Supplied data Start Marker

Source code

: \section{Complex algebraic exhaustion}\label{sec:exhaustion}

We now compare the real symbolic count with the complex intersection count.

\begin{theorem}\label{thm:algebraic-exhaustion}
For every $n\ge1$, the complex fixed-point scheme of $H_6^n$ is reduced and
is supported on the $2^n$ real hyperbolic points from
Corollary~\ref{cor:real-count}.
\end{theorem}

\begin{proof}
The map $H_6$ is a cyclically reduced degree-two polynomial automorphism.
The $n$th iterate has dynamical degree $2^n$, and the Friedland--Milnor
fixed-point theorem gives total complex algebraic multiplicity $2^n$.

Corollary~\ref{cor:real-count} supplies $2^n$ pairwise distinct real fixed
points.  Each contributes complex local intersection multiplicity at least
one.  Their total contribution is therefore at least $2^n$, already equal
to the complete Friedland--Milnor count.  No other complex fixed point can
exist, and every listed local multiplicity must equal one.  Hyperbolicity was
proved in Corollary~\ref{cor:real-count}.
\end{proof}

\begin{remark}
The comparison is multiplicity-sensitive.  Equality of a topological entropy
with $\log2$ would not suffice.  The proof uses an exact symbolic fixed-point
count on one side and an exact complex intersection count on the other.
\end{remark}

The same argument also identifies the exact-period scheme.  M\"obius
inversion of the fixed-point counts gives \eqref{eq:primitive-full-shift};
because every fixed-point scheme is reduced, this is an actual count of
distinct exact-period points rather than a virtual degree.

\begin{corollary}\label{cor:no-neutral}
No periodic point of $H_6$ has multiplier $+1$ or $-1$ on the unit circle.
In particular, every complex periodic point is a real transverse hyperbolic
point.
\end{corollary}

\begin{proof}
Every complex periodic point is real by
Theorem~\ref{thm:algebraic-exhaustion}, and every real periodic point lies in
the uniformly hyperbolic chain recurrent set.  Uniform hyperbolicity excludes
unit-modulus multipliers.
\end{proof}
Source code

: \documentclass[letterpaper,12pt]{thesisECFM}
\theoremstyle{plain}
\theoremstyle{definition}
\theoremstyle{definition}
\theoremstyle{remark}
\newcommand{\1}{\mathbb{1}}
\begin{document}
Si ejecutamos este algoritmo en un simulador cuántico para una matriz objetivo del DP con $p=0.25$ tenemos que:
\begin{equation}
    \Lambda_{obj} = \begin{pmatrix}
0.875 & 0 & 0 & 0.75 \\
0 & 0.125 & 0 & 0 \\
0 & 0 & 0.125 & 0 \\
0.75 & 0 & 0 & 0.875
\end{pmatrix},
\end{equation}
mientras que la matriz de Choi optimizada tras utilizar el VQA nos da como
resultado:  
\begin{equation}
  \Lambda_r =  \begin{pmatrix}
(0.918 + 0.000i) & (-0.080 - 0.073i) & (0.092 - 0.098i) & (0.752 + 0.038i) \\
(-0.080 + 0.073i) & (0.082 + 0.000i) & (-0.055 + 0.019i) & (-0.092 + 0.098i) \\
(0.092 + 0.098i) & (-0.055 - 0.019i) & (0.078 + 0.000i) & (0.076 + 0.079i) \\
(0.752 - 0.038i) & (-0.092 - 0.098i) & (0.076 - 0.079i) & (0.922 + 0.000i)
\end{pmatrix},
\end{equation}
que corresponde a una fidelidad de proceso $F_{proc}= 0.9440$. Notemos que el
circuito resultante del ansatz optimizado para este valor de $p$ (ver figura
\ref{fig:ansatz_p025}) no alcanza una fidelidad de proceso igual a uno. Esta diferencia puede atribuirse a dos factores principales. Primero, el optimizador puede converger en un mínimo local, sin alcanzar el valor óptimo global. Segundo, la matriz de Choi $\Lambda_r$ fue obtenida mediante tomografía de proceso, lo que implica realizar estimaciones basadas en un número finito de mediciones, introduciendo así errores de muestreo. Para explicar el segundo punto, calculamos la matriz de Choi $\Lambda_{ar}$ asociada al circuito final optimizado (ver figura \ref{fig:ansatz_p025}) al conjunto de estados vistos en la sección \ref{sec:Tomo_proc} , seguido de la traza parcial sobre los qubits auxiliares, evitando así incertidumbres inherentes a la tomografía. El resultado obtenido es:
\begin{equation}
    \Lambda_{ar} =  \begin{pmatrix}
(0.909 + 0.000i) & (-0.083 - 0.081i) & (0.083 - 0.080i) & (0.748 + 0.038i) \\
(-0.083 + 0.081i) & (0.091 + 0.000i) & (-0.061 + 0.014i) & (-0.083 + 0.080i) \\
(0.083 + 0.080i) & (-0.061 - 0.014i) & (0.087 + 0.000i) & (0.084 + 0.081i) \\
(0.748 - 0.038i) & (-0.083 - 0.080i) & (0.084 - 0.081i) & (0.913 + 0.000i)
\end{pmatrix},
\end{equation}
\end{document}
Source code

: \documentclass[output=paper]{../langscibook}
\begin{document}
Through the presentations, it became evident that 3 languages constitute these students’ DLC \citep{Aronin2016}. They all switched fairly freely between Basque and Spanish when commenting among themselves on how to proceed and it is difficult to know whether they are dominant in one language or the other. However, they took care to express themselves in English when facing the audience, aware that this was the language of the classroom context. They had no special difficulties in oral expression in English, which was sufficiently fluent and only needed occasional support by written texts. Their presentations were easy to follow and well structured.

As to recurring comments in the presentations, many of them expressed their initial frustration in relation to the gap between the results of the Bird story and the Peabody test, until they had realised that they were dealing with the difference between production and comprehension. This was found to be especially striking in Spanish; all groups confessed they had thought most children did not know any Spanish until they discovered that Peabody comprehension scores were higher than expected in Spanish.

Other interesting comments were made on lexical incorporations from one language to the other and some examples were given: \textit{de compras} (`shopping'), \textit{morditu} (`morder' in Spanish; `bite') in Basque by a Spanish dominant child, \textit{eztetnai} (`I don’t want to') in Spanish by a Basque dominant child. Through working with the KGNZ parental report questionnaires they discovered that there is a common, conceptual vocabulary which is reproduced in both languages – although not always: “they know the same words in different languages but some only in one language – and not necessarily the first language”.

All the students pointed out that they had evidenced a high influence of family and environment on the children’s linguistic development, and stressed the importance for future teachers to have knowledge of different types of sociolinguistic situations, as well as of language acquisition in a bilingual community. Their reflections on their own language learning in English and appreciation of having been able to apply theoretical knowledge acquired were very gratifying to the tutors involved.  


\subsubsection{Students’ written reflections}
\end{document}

Supplied data End Marker
Supplied data Start Marker

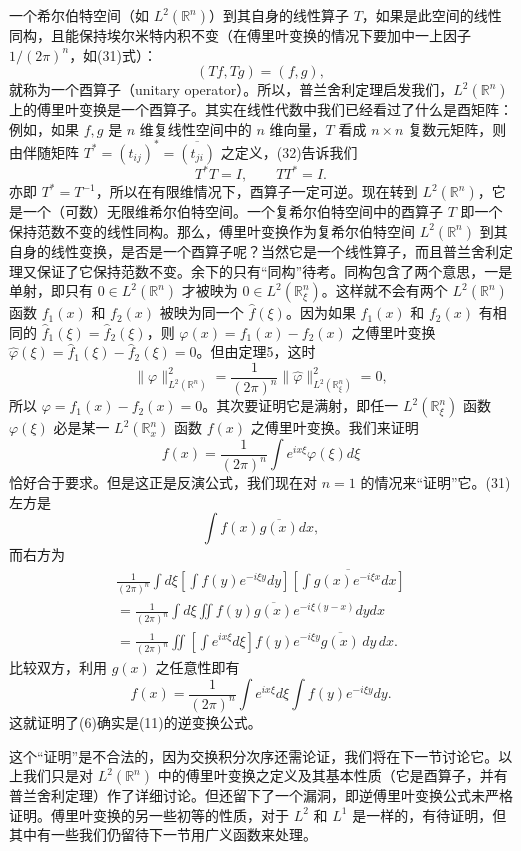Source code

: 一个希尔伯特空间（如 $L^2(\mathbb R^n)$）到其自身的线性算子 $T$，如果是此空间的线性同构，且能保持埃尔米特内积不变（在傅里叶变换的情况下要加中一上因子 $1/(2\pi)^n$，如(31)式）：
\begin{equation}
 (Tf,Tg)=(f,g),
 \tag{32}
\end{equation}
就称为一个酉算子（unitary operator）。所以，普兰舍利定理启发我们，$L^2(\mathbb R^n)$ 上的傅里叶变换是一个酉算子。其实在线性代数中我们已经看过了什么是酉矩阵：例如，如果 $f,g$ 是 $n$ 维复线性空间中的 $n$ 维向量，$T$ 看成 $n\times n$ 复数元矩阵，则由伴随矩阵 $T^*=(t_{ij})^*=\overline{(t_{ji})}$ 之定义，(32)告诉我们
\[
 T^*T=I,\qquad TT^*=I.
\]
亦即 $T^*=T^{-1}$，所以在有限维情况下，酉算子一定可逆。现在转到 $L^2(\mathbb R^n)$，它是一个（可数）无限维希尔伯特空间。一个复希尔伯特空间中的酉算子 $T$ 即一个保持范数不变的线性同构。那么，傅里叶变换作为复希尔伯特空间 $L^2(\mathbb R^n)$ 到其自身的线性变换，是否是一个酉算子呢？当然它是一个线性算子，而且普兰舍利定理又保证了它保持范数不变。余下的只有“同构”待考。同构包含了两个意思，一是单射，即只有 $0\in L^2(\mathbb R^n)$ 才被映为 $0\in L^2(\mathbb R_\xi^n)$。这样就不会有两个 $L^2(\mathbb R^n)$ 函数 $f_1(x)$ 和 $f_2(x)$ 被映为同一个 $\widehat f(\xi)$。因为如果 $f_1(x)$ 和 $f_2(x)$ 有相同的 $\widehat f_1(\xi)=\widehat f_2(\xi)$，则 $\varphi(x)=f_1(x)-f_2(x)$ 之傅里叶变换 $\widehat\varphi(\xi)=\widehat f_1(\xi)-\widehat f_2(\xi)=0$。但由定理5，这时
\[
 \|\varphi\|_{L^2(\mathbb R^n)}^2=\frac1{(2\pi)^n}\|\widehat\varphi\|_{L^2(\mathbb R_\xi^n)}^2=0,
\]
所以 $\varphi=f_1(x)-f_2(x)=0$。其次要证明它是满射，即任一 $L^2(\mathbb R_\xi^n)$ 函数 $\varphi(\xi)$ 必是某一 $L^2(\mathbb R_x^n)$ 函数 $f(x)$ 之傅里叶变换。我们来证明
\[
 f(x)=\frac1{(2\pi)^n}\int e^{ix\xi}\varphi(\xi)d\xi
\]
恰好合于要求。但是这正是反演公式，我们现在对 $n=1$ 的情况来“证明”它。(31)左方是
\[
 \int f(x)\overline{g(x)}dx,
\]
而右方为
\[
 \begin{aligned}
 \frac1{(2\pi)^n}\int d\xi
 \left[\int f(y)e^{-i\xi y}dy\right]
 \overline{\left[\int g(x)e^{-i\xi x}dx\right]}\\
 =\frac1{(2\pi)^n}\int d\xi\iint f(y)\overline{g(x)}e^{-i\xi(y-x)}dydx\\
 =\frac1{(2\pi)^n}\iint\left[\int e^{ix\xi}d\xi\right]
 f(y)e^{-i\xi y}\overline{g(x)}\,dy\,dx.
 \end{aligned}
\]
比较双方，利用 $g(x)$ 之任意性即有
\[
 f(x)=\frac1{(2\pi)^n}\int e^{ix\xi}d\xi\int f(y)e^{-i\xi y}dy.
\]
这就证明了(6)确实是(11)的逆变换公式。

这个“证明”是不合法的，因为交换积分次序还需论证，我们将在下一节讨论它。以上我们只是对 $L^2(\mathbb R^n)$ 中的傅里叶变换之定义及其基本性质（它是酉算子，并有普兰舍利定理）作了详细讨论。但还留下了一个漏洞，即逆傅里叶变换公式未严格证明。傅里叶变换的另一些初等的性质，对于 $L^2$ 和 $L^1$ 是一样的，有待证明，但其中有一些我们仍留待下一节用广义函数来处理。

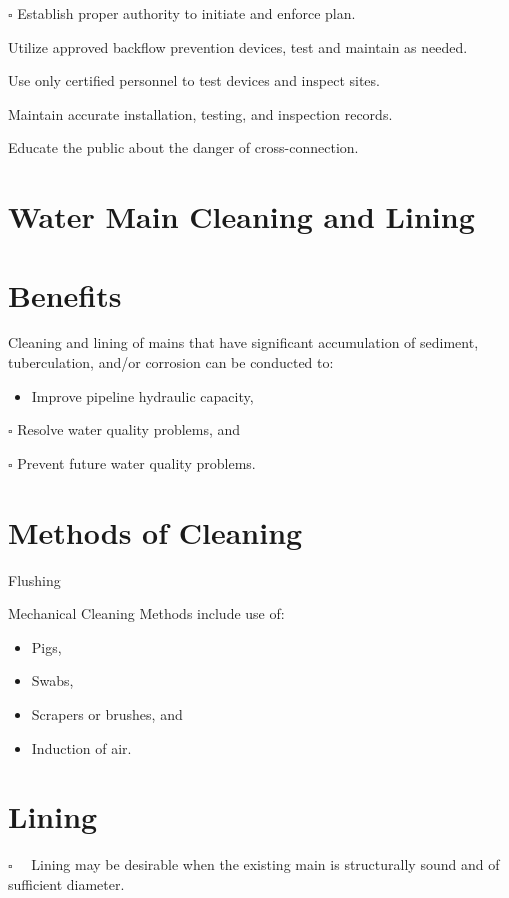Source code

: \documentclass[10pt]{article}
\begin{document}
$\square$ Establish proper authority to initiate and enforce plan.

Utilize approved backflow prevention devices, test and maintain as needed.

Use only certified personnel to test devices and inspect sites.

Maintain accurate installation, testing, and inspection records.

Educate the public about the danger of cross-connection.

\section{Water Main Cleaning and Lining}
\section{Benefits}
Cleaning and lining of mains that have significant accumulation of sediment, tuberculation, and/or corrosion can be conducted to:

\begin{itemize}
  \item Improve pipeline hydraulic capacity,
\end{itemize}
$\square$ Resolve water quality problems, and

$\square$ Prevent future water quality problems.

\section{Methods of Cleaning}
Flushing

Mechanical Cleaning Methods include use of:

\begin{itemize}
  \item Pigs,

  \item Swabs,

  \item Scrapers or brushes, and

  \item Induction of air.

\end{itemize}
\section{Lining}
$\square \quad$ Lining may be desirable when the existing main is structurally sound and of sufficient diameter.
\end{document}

Supplied data End Marker
Supplied data Start Marker

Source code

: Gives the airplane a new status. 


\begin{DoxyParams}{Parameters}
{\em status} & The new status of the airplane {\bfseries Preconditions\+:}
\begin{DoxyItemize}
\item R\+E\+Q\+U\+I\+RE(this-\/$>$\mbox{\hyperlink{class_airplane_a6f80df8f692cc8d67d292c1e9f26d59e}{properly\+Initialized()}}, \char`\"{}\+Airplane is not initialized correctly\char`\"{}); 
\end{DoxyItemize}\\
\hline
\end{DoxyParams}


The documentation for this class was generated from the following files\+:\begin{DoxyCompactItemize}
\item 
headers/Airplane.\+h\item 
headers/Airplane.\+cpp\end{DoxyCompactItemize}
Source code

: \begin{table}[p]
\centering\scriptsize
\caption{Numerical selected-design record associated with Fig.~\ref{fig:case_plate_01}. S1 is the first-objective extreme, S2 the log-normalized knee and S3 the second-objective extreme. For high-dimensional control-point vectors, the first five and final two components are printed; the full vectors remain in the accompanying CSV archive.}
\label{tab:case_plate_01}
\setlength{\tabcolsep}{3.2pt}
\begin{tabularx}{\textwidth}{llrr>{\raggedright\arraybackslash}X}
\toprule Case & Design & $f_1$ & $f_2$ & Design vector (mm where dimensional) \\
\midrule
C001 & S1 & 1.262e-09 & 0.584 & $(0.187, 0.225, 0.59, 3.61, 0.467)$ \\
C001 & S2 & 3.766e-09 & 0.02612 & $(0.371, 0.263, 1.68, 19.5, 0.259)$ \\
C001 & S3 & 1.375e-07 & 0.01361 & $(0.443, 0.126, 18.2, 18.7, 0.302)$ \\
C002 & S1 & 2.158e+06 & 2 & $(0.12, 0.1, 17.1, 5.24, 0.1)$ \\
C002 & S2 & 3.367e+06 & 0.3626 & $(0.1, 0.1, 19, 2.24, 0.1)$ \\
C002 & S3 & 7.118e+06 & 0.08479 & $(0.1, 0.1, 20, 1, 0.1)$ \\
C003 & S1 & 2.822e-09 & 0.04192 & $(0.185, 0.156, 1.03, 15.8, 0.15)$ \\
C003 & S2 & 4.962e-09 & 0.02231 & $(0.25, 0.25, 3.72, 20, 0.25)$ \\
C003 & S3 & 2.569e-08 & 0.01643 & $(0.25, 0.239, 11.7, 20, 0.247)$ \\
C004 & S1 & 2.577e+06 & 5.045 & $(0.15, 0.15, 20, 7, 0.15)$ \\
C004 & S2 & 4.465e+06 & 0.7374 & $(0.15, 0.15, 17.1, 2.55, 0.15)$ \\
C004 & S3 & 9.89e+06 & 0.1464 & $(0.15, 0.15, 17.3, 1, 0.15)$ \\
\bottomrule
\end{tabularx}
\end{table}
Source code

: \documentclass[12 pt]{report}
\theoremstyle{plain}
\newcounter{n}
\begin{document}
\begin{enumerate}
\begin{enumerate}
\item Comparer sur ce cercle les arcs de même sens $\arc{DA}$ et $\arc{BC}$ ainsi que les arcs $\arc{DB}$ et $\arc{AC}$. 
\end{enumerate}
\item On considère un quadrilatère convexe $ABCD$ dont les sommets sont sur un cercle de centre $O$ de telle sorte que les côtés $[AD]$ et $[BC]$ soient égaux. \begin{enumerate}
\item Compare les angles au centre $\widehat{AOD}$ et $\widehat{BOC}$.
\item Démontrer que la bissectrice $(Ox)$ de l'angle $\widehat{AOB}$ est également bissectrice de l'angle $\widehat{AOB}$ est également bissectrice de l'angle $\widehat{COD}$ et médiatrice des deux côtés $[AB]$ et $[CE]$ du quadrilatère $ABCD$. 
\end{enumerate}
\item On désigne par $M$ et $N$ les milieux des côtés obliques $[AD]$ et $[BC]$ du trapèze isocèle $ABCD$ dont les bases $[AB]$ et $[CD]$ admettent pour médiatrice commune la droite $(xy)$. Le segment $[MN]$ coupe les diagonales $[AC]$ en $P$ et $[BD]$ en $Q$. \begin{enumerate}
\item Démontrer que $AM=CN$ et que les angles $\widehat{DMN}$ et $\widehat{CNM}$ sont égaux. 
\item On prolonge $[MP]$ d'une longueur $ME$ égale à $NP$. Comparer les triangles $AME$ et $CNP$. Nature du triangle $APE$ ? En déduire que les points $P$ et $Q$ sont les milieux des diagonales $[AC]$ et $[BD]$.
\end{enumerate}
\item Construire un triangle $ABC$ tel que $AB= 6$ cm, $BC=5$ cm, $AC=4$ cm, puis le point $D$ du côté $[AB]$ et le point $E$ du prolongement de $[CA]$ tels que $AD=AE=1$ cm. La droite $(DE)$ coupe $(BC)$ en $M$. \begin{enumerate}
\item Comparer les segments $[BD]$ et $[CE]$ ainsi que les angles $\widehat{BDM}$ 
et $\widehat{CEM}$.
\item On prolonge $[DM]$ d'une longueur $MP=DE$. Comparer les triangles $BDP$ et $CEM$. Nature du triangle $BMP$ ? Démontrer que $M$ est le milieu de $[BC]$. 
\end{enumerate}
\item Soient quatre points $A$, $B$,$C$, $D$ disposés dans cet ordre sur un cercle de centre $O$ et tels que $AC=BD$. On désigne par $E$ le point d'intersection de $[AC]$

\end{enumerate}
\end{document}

Supplied data End Marker

▶ _Directions for this task_: Beginning at the line above that contains "que corresponde a", return each line exactly through the line that contains "circuito resultante del", and no others.

▶ _Exercise solution_:
que corresponde a una fidelidad de proceso $F_{proc}= 0.9440$. Notemos que el
circuito resultante del ansatz optimizado para este valor de $p$ (ver figura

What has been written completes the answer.